[ACTION ITEM] Please reproduce every entry, keeping each one exact.

[Saved data entries]
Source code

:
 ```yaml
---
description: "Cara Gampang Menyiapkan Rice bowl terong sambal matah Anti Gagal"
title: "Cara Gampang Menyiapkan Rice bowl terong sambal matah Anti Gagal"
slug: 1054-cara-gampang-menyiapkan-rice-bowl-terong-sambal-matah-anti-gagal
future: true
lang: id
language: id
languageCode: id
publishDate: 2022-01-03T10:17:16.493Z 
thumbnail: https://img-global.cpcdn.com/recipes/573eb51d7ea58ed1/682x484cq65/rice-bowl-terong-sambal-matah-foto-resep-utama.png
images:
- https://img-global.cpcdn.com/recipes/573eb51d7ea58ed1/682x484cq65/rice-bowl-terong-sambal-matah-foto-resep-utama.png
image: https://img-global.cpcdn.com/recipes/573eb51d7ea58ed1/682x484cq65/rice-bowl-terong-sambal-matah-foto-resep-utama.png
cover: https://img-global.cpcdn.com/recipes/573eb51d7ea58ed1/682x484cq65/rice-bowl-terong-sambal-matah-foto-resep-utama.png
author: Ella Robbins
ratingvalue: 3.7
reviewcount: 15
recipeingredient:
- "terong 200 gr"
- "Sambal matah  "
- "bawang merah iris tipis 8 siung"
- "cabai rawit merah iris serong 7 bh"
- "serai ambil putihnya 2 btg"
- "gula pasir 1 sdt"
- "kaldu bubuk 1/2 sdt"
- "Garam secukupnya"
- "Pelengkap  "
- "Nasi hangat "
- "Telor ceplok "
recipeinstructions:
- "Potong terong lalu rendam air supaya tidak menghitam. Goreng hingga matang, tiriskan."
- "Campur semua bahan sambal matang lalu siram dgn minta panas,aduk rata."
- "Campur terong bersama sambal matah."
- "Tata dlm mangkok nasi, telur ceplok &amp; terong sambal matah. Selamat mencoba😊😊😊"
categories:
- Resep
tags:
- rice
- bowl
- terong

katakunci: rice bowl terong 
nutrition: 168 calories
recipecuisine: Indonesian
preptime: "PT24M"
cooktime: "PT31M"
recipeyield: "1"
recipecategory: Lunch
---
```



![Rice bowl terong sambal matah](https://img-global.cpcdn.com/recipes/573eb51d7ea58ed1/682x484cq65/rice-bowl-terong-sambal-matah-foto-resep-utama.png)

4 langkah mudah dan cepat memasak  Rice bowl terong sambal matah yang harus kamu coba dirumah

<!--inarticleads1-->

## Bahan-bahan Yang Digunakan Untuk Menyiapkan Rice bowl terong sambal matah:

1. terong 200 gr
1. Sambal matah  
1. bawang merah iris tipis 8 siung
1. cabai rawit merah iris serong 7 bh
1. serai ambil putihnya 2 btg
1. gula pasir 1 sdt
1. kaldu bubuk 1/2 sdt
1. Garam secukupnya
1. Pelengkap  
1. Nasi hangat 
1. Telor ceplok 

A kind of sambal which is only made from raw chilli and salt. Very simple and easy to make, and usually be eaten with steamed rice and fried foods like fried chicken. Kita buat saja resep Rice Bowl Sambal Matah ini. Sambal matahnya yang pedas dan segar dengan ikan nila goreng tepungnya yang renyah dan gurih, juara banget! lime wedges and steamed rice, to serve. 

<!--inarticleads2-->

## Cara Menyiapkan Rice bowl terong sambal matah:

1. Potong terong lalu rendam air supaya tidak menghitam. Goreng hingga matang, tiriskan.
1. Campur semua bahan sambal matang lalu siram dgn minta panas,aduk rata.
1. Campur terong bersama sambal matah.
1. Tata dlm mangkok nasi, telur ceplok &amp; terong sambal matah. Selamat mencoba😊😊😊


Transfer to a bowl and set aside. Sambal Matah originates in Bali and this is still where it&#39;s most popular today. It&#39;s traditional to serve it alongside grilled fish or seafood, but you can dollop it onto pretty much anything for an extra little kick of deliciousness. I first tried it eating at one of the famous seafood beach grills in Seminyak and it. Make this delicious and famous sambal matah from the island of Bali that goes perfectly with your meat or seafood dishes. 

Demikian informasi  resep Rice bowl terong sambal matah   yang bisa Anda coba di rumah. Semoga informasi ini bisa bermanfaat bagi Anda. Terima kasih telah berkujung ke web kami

[WRITTEN REPLY]
Source code

:
 ```yaml
---
description: "Cara Gampang Menyiapkan Rice bowl terong sambal matah Anti Gagal"
title: "Cara Gampang Menyiapkan Rice bowl terong sambal matah Anti Gagal"
slug: 1054-cara-gampang-menyiapkan-rice-bowl-terong-sambal-matah-anti-gagal
future: true
lang: id
language: id
languageCode: id
publishDate: 2022-01-03T10:17:16.493Z 
thumbnail: https://img-global.cpcdn.com/recipes/573eb51d7ea58ed1/682x484cq65/rice-bowl-terong-sambal-matah-foto-resep-utama.png
images:
- https://img-global.cpcdn.com/recipes/573eb51d7ea58ed1/682x484cq65/rice-bowl-terong-sambal-matah-foto-resep-utama.png
image: https://img-global.cpcdn.com/recipes/573eb51d7ea58ed1/682x484cq65/rice-bowl-terong-sambal-matah-foto-resep-utama.png
cover: https://img-global.cpcdn.com/recipes/573eb51d7ea58ed1/682x484cq65/rice-bowl-terong-sambal-matah-foto-resep-utama.png
author: Ella Robbins
ratingvalue: 3.7
reviewcount: 15
recipeingredient:
- "terong 200 gr"
- "Sambal matah  "
- "bawang merah iris tipis 8 siung"
- "cabai rawit merah iris serong 7 bh"
- "serai ambil putihnya 2 btg"
- "gula pasir 1 sdt"
- "kaldu bubuk 1/2 sdt"
- "Garam secukupnya"
- "Pelengkap  "
- "Nasi hangat "
- "Telor ceplok "
recipeinstructions:
- "Potong terong lalu rendam air supaya tidak menghitam. Goreng hingga matang, tiriskan."
- "Campur semua bahan sambal matang lalu siram dgn minta panas,aduk rata."
- "Campur terong bersama sambal matah."
- "Tata dlm mangkok nasi, telur ceplok &amp; terong sambal matah. Selamat mencoba😊😊😊"
categories:
- Resep
tags:
- rice
- bowl
- terong

katakunci: rice bowl terong 
nutrition: 168 calories
recipecuisine: Indonesian
preptime: "PT24M"
cooktime: "PT31M"
recipeyield: "1"
recipecategory: Lunch
---
```



![Rice bowl terong sambal matah](https://img-global.cpcdn.com/recipes/573eb51d7ea58ed1/682x484cq65/rice-bowl-terong-sambal-matah-foto-resep-utama.png)

4 langkah mudah dan cepat memasak  Rice bowl terong sambal matah yang harus kamu coba dirumah

<!--inarticleads1-->

## Bahan-bahan Yang Digunakan Untuk Menyiapkan Rice bowl terong sambal matah:

1. terong 200 gr
1. Sambal matah  
1. bawang merah iris tipis 8 siung
1. cabai rawit merah iris serong 7 bh
1. serai ambil putihnya 2 btg
1. gula pasir 1 sdt
1. kaldu bubuk 1/2 sdt
1. Garam secukupnya
1. Pelengkap  
1. Nasi hangat 
1. Telor ceplok 

A kind of sambal which is only made from raw chilli and salt. Very simple and easy to make, and usually be eaten with steamed rice and fried foods like fried chicken. Kita buat saja resep Rice Bowl Sambal Matah ini. Sambal matahnya yang pedas dan segar dengan ikan nila goreng tepungnya yang renyah dan gurih, juara banget! lime wedges and steamed rice, to serve. 

<!--inarticleads2-->

## Cara Menyiapkan Rice bowl terong sambal matah:

1. Potong terong lalu rendam air supaya tidak menghitam. Goreng hingga matang, tiriskan.
1. Campur semua bahan sambal matang lalu siram dgn minta panas,aduk rata.
1. Campur terong bersama sambal matah.
1. Tata dlm mangkok nasi, telur ceplok &amp; terong sambal matah. Selamat mencoba😊😊😊


Transfer to a bowl and set aside. Sambal Matah originates in Bali and this is still where it&#39;s most popular today. It&#39;s traditional to serve it alongside grilled fish or seafood, but you can dollop it onto pretty much anything for an extra little kick of deliciousness. I first tried it eating at one of the famous seafood beach grills in Seminyak and it. Make this delicious and famous sambal matah from the island of Bali that goes perfectly with your meat or seafood dishes. 

Demikian informasi  resep Rice bowl terong sambal matah   yang bisa Anda coba di rumah. Semoga informasi ini bisa bermanfaat bagi Anda. Terima kasih telah berkujung ke web kami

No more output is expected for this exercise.